Rambler SC/Rambler Makes Muscle Car History

Rambler SC/Rambler

It was not at all unusual back in the day for Baby Boomers to buy a car brand new at the dealership and take it straight out to the drag strip to see how it would do. That was the muscle car era, and those were great times. With that backdrop, a really unique factory sports car was produced called the 1969 Rambler SC/Rambler, (pronounced “rambler scrambler.”) It came with bizarre paint and enough power to run low ET’s with ease. 

American Motors engineers were feeling a little left out. Few people knew they had a muscle car department there at the old Nash plant in Kenosha, Wisconsin in the AMC headquarters. Nor did they know that they had some pretty smart engineers who desperately wanted to show the world that they could design muscle cars, too.

So they produced the Rambler SC/Rambler on the base Rambler Roque platform with enough pizzazz to get noticed and enough horsepower to put Chevy, Ford and Chrysler on notice. The result was one of the most exciting muscle cars of all time, the 1969 AMC Hurst Rambler SC/Rambler.

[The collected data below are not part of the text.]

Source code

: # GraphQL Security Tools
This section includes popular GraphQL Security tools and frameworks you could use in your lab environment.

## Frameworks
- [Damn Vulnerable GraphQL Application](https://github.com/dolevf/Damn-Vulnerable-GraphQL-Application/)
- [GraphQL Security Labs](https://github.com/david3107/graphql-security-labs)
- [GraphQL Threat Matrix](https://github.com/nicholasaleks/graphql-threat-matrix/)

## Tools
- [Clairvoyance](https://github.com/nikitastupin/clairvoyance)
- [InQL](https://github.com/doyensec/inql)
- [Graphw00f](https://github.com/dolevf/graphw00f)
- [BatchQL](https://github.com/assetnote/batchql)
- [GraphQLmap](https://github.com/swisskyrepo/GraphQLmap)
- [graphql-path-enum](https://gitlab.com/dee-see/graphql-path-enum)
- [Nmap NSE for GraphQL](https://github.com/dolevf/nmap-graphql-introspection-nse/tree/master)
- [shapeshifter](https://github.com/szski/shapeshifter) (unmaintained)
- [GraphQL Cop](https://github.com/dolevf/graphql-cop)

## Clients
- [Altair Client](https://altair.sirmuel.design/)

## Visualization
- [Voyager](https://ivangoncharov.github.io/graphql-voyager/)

When a 1969 AMC Hurst SC/Rambler was listed on the Cars-On-Line website in the AMC Muscle Car Section this week, it caused a ripple in the American Motors collector community. Only 1,512 Rambler SC/Ramblers were ever built. Historians think that about 1,200 SC/Ramblers came from the factory with the broad red body sides, wild hood graphics, and a fat blue dorsal stripe. This was referred to as the “A” color scheme. People also called it the “Yankee Doodle” paint job. It was the most popular of the two color schemes for these collector cars. And it got your attention at the drag strip. Having been restored by AMC Muscle Car guru Gordy Chilson of Pennsylvania, the 1969 AMC Hurst Rambler SC/Rambler you see in this article has the right equipment, and is believed to be an original SC/Rambler. It is for sale on the Cars-On-Line.com website currently. Follow this link to view the ad and photos

Hurst Gets Involved

AMC hired Hurst Performance Research Inc., to do the build. They were an aftermarket builder with a great reputation among auto makers in Detroit. They added their performance cues to the Rambler SC/Rambler to turn it into a factory drag car. 

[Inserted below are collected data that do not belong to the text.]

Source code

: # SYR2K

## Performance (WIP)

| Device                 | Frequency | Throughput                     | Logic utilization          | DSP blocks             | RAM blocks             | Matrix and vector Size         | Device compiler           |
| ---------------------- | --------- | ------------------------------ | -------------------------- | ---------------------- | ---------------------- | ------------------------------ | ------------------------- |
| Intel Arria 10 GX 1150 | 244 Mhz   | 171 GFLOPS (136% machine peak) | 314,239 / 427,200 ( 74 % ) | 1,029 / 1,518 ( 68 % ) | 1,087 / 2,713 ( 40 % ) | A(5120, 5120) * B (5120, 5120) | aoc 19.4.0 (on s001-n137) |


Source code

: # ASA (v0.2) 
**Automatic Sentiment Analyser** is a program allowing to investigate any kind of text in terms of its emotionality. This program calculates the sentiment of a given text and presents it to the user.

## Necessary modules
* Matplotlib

AMC and Hurst Performance thought it would be a cool idea to take the compact sized AMC Rambler Rogue and shoehorn in the AMX’s 315 horsepower 390 ci V8 engine with a 4-barrel. Then they gave it a Borg-Warner 4-speed with a Hurst shifter and transferred the power to the ground through a 3.54:1 “Twin Grip” limited-slip rear end. Heavy-duty shocks, anti-sway bar and anti-hop rear links from the factory gave the heavy-duty suspension the right stiffness. 

The 1969 AMC Hurst SC/Rambler muscle car was a terror at the race track with ET times of 14.2 in the quarter-mile right off the showroom floor. They were capable of leaving a GTO, Chevelle or Camaro in their rear view mirror. 

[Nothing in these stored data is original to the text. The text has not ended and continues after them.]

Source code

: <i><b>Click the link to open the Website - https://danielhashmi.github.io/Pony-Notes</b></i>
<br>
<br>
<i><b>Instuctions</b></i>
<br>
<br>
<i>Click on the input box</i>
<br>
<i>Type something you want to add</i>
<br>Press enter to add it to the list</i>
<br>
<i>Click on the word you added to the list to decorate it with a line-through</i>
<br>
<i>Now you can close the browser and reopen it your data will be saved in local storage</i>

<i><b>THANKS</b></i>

AMC’s optional heavy-duty brakes with front discs were standard along with straight-through glass-pack mufflers and a vacuum-controlled “upturned” hood scoop. The interior included reclining buckets. Even from the factory an 8000-rpm Sun tach came attached to the steering column.

The AMC Rambler was the last AMC car to be marketed in both the U.S. and Canadian markets. It was America’s lowest priced car during those years and an unlikely candidate to enter the muscle car market of the late ’60s. A car that light with so much horsepower. That was the attraction. 

American Muscle Cars told us that only 322 SC/Ramblers are known to exist from the 1,512 which were originally produced. Of those, only 182 are proven to be original “A” paint scheme cars. There were 1,200 original “A” scheme cars produced. The base price of an original SC/Rambler back in the day was $2,998. AMC reported that a factory SC/Rambler would do 0 to 60 in 6.3 seconds.